I'm a very important person, talking about all the sex I had, in nonchronological order. Which makes my book longer, because I have to switch time periods every 2 paragraphs, so there needs to be some orientation words, but it's still a short book, because I have so little to say. I am important. Once I had an abortion, and I guess this book is about reconciling something about that and the culture and women's rights, but mostly it's just about how important and special I am. Pay attention to me.
Este libro es sobre la vida de la autora y las circunstancias alrededor de su aborto antes de Roe V Wade. Pone sobre la mesa esta conversación que habla sobre su proceso, conversaciones con ella misma y con otros. El libro no tiene una redacción común que se me hizo un poco confuso mantener el hilo porque no sigue uno en específico, tiene saltos en el tiempo y las conversaciones son narradas por ella. Me gustó porque nunca había leído algo así y leer sobre las vidas de las personas es súper interesante, pero la manera de redactar fue algo confusa.
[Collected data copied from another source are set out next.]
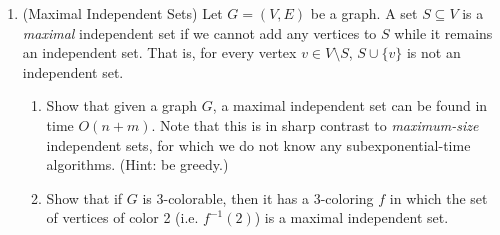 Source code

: \documentclass[11pt]{article}
\begin{document}
\begin{enumerate}
\begin{enumerate}
\begin{figure} [H]
    \end{figure}


    \end{enumerate}


 \item (Maximal Independent Sets) \label{prob:maximalIS} Let $G=(V,E)$ be a graph.  A set $S\subseteq V$ is a {\em maximal} independent set if we cannot add any vertices to $S$ while it remains an independent set.  That is, for every vertex $v\in V\setminus S$, $S\cup\{v\}$ is not an independent set.
    \begin{enumerate}
        \item Show that given a graph $G$, a maximal independent set can be found in time $O(n+m)$.  Note that this is in sharp contrast to {\em maximum-size} independent sets, for which we do not know any subexponential-time algorithms. (Hint: be greedy.)
        
        \item Show that if $G$ is 3-colorable, then it has a 3-coloring $f$ in which the set of vertices of color 2 (i.e. $f^{-1}(2)$) is a maximal independent set.


\end{enumerate}
\end{enumerate}
\end{document}
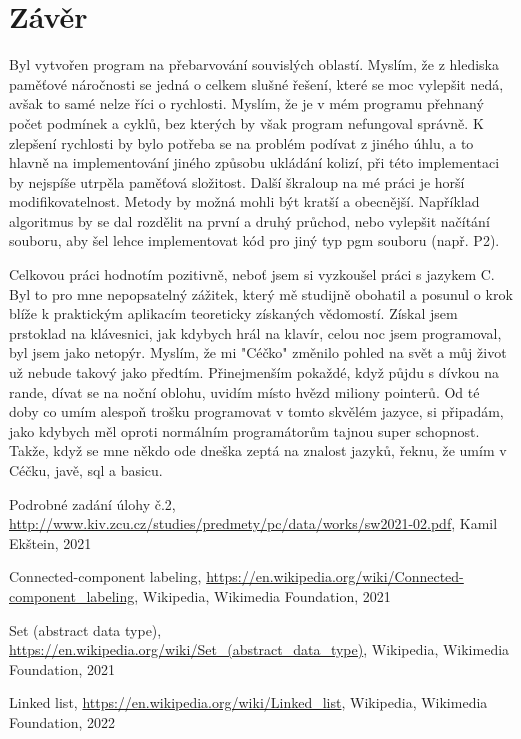 \documentclass[12pt, a4paper]{article}
\begin{document}
\newpage
\section{Závěr}
Byl vytvořen program na přebarvování souvislých oblastí. Myslím, že z hlediska paměťové náročnosti se jedná o celkem slušné řešení, které se moc vylepšit nedá, avšak to samé nelze říci o rychlosti. Myslím, že je v mém programu přehnaný počet podmínek a cyklů, bez kterých by však program nefungoval správně. K zlepšení rychlosti by bylo potřeba se na problém podívat z jiného úhlu, a to hlavně na implementování jiného způsobu ukládání kolizí, při této implementaci by nejspíše utrpěla paměťová složitost. Další škraloup na mé práci je horší modifikovatelnost. Metody by možná mohli být kratší a obecnější. Například algoritmus by se dal rozdělit na první a druhý průchod, nebo vylepšit načítání souboru, aby šel lehce implementovat kód pro jiný typ pgm souboru (např. P2).

Celkovou práci hodnotím pozitivně, neboť jsem si vyzkoušel práci s jazykem C. Byl to pro mne nepopsatelný zážitek, který mě studijně obohatil a posunul o krok blíže k praktickým aplikacím teoreticky získaných vědomostí. Získal jsem prstoklad na klávesnici, jak kdybych hrál na klavír, celou noc jsem programoval, byl jsem jako netopýr. Myslím, že mi "Céčko" změnilo pohled na svět a můj život už nebude takový jako předtím. Přinejmenším pokaždé, když půjdu s dívkou na rande, dívat se na noční oblohu, uvidím místo hvězd miliony pointerů. Od té doby co umím alespoň trošku programovat v tomto skvělém jazyce, si připadám, jako kdybych měl oproti normálním programátorům tajnou super schopnost. Takže, když se mne někdo ode dneška zeptá na znalost jazyků, řeknu, že umím v Céčku, javě, sql a basicu.

\begin{thebibliography}{9}

	Podrobné zadání úlohy č.2,
	\url {http://www.kiv.zcu.cz/studies/predmety/pc/data/works/sw2021-02.pdf},
	Kamil Ekštein,
	2021

	Connected-component labeling, 
	\url {https://en.wikipedia.org/wiki/Connected-component_labeling},
 	Wikipedia, 
	Wikimedia Foundation, 
	2021

	Set (abstract data type),
	\url {https://en.wikipedia.org/wiki/Set_(abstract_data_type)},
 	Wikipedia, 
	Wikimedia Foundation,
 	2021

	Linked list, 
	\url {https://en.wikipedia.org/wiki/Linked_list},
 	Wikipedia,
	Wikimedia Foundation, 
	2022

\end{thebibliography}
\end{document}
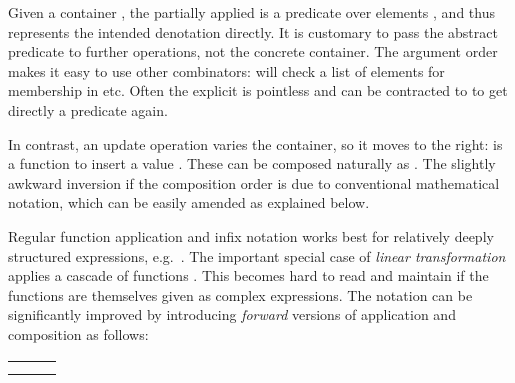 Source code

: \begin{isabellebody}
\begin{isamarkuptext}
  Given a container , the partially applied  is a predicate over elements , and
  thus represents the intended denotation directly.  It is customary
  to pass the abstract predicate to further operations, not the
  concrete container.  The argument order makes it easy to use other
  combinators:  will check a list of
  elements for membership in  etc. Often the explicit
   is pointless and can be contracted to  to get directly a predicate again.

  In contrast, an update operation varies the container, so it moves
  to the right:  is a function \isa{{\isasymbeta}\ {\isasymrightarrow}\ {\isasymbeta}} to
  insert a value .  These can be composed naturally as
  .  The slightly awkward
  inversion if the composition order is due to conventional
  mathematical notation, which can be easily amended as explained
  below.%
\end{isamarkuptext}%
\isamarkuptrue%
%
\isamarkuptrue%
%
\begin{isamarkuptext}%
Regular function application and infix notation works best for
  relatively deeply structured expressions, e.g.\ .  The important special case of \emph{linear transformation}
  applies a cascade of functions .  This
  becomes hard to read and maintain if the functions are themselves
  given as complex expressions.  The notation can be significantly
  improved by introducing \emph{forward} versions of application and
  composition as follows:

  \medskip
  \begin{tabular}{lll}
  \isa{x\ {\isacharbar}{\isachargreater}\ f} & \isa{{\isasymequiv}} & \isa{f\ x} \\
  \isa{f\ {\isacharhash}{\isachargreater}\ g} & \isa{{\isasymequiv}} & \isa{x\ {\isacharbar}{\isachargreater}\ f\ {\isacharbar}{\isachargreater}\ g} \\
  \end{tabular}
  \medskip


\end{isamarkuptext}
\end{isabellebody}
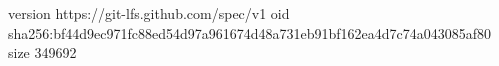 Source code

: version https://git-lfs.github.com/spec/v1
oid sha256:bf44d9ec971fc88ed54d97a961674d48a731eb91bf162ea4d7c74a043085af80
size 349692
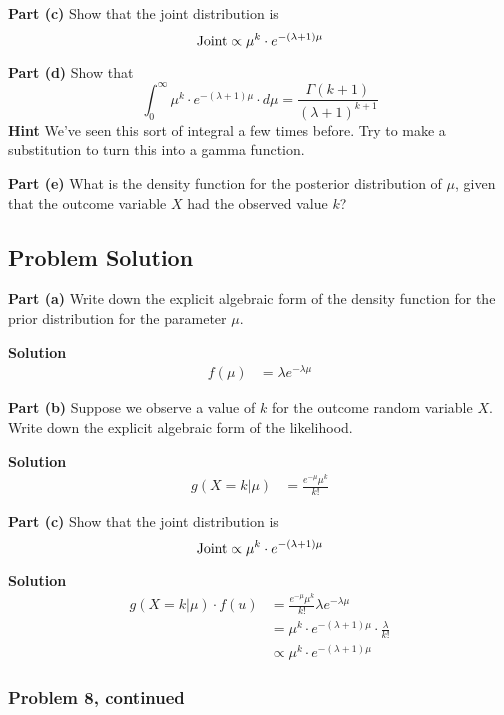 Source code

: \documentclass[12pt]{article}
\theoremstyle{definition}
\begin{document}
\bigskip
\noindent
{\bf Part (c)} Show that the joint distribution is
$$
\hbox{Joint} \propto \mu^k \cdot e^{-(\lambda + 1) \mu}
$$

\bigskip
\noindent
{\bf Part (d)} Show that
$$
\int_0^\infty \mu^{k} \cdot e^{-(\lambda+1) \mu} \cdot d\mu = \frac{ \Gamma( k + 1 ) }{(\lambda + 1)^{k+1} }
$$
\noindent
{\bf Hint} We've seen this sort of integral a few times before. Try to make a substitution to turn this into a gamma function.

\bigskip
\noindent
{\bf Part (e)} What is the density function for the posterior distribution of $\mu$, given that the outcome variable $X$ had the observed value $k$?


\newpage
\subsection*{Problem Solution}

\noindent
{\bf Part (a)} Write down the explicit algebraic form of the density function for the prior distribution for the parameter $\mu$.

\bigskip
\noindent
{\bf Solution}
\begin{align*}
f(\mu) &= \lambda e^{-\lambda\mu}
\end{align*}


\noindent
{\bf Part (b)} Suppose we observe a value of $k$ for the outcome random variable $X$. Write down the explicit algebraic form of the likelihood.

\bigskip
\noindent
{\bf Solution}
\begin{align*}
g(X=k|\mu) &= \frac{e^{-\mu}\mu^k}{k!}
\end{align*}

\noindent
{\bf Part (c)} Show that the joint distribution is
$$
\hbox{Joint} \propto \mu^k \cdot e^{-(\lambda + 1) \mu}
$$


\bigskip
\noindent
{\bf Solution}
\begin{align*}
g(X=k|\mu)\cdot f(u) &= \frac{e^{-\mu}\mu^k}{k!} \lambda e^{-\lambda\mu}\\
&= \mu^k \cdot e^{-(\lambda + 1)\mu}\cdot\frac{\lambda}{k!}\\
&\propto \mu^k \cdot e^{-(\lambda + 1)\mu}
\end{align*}

\newpage

\subsubsection*{Problem 8, continued}
\end{document}
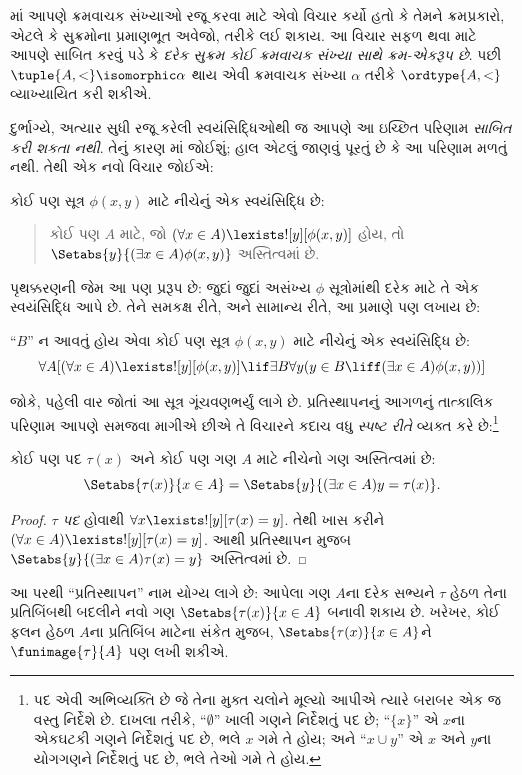 \documentclass[../../../include/open-logic-section]{subfiles}
\begin{document}

માં આપણે ક્રમવાચક સંખ્યાઓ રજૂ કરવા માટે
એવો વિચાર કર્યો હતો કે તેમને ક્રમપ્રકારો, એટલે કે સુક્રમોના પ્રમાણભૂત
અવેજો, તરીકે લઈ શકાય. આ વિચાર સફળ થવા માટે આપણે સાબિત કરવું પડે કે
\emph{દરેક સુક્રમ કોઈ ક્રમવાચક સંખ્યા સાથે ક્રમ-એકરૂપ છે}.
પછી $\tuple{A, <} \isomorphic \alpha$ થાય એવી ક્રમવાચક
સંખ્યા $\alpha$ તરીકે $\ordtype{A, <}$ વ્યાખ્યાયિત કરી શકીએ.

દુર્ભાગ્યે, અત્યાર સુધી રજૂ કરેલી સ્વયંસિદ્ધિઓથી જ આપણે આ ઇચ્છિત
પરિણામ \emph{સાબિત કરી શકતા નથી}. તેનું કારણ
માં જોઈશું; હાલ એટલું જાણવું
પૂરતું છે કે આ પરિણામ મળતું નથી. તેથી એક નવો વિચાર જોઈએ:

\begin{axiom}[પ્રતિસ્થાપનનું પ્રરૂપ]
કોઈ પણ સૂત્ર $\phi(x, y)$ માટે નીચેનું એક સ્વયંસિદ્ધિ છે:
\begin{quote}
	કોઈ પણ $A$ માટે, જો $(\forall x \in A)\lexists![y][\phi(x,y)]$ હોય, તો
	$\Setabs{y}{(\exists x \in A)\phi(x,y)}$ અસ્તિત્વમાં છે.
\end{quote}
\end{axiom}
\noindent
પૃથક્કરણની જેમ આ પણ પ્રરૂપ છે: જુદાં જુદાં અસંખ્ય $\phi$ સૂત્રોમાંથી
દરેક માટે તે એક સ્વયંસિદ્ધિ આપે છે. તેને સમકક્ષ રીતે, અને સામાન્ય રીતે,
આ પ્રમાણે પણ લખાય છે:

\begin{defish}
``$B$'' ન આવતું હોય એવા કોઈ પણ સૂત્ર $\phi(x,y)$ માટે નીચેનું એક સ્વયંસિદ્ધિ છે:
\[
\forall A[(\forall x \in A)\lexists![y][\phi(x,y)] \lif \exists B\forall y (y \in B \liff (\exists x \in A)\phi(x,y))]
\]
\end{defish}

જોકે, પહેલી વાર જોતાં આ સૂત્ર ગૂંચવણભર્યું લાગે છે. પ્રતિસ્થાપનનું
આગળનું તાત્કાલિક પરિણામ આપણે સમજવા માગીએ છીએ તે વિચારને કદાચ વધુ
\emph{સ્પષ્ટ રીતે} વ્યક્ત કરે છે:\footnote{પદ એવી અભિવ્યક્તિ છે
જે તેના મુક્ત ચલોને મૂલ્યો આપીએ ત્યારે બરાબર એક જ વસ્તુ નિર્દેશે છે.
દાખલા તરીકે, ``$\emptyset$'' ખાલી ગણને નિર્દેશતું પદ છે;
``$\{x\}$'' એ $x$ના એકઘટકી ગણને નિર્દેશતું પદ છે, ભલે $x$ ગમે તે હોય;
અને ``$x \cup y$'' એ $x$ અને $y$ના યોગગણને નિર્દેશતું પદ છે,
ભલે તેઓ ગમે તે હોય.}

\begin{cor}
કોઈ પણ પદ $\tau(x)$ અને કોઈ પણ ગણ $A$ માટે નીચેનો ગણ અસ્તિત્વમાં છે:
\[
	\Setabs{\tau(x)}{x \in A} = \Setabs{y}{(\exists x \in A)y = \tau(x)}.
\]
\end{cor}

\begin{proof}
$\tau$ \emph{પદ} હોવાથી $\forall x \lexists![y][\tau(x) = y]$.
તેથી ખાસ કરીને $(\forall x \in A)\lexists![y][\tau(x) = y]$.
આથી પ્રતિસ્થાપન મુજબ
$\Setabs{y}{(\exists x \in A)\tau(x) = y}$ અસ્તિત્વમાં છે.
\end{proof}
\noindent
આ પરથી ``પ્રતિસ્થાપન'' નામ યોગ્ય લાગે છે: આપેલા ગણ $A$ના દરેક સભ્યને
$\tau$ હેઠળ તેના પ્રતિબિંબથી બદલીને નવો ગણ
$\Setabs{\tau(x)}{x \in A}$ બનાવી શકાય છે. ખરેખર, કોઈ ફલન
હેઠળ $A$ના પ્રતિબિંબ માટેના સંકેત મુજબ, $\Setabs{\tau(x)}{x \in A}$ને
$\funimage{\tau}{A}$ પણ લખી શકીએ.
\end{document}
It is a beautiful memoir that dove into the life of a 23-year-old theater student navigating the complexities of love, societal expectations, and ambition. Her decision to have an abortion and the lasting impact of one was described through a turmoil of emotions. The book is structured in a way that allows a reader to jump into different experiences in her life. Great read, especially with what's going on with current abortion rights!!
Gorgeous book. Super lyric, definitely in conversation with Ernaux’s Happening, but not that Ernaux flatness. It meanders, hard to describe the structure beyond that but what beautiful prose, drenched with difficult emotions, shame, loneliness, filtered through the retrospective gaze of a long life. Also beautifully embodied writing about sex, pleasure.
A Termination is a non linear, highly poignant memoir. The writer goes through her life with the framing of her abortion before Roe V Wade was enacted into law, something that’s far too familiar now in the years since it’s been overturned. Not the easiest read but certainly a good one.
I liked the meandering poetic style of the book and it really helped me reframe abortion not as a choice but a decision--a decision about your life and how you want it to unfold, a decision about your own ability to be a other, a decision about your own identity.
A Termination is a quiet, powerful collection that explores grief, memory, and the emotional weight of choice. Moore’s writing is intimate and restrained, letting emotion build slowly. Some poems feel a bit distant, but the honesty at the core makes it resonate. It's a thoughtful read.
Sometimes poetry, sometimes journal, sometimes prose… the work explores some deep and abstract topics that I would have loved to see filled out a bit more. Beautiful writing.
I decided to try reading something different than what I normally reach for. The topic felt poignant given the state of everything going on in the world.
4/4 for book club - so much less about abortion than about the circumstances of a life surrounding it, just a bit too wandering at times to land with me fully
With reproductive rights being eroded all over the country, Honor Moore's memoir about her pre-Roe abortion--and how it still resonates in her life nearly 50 years later--couldn't be more timely or more searing. This book is both personal and political; fiercely feminist; an honest treatise on a woman's right to control her own body; and a beautifully written tribute to the author's young self.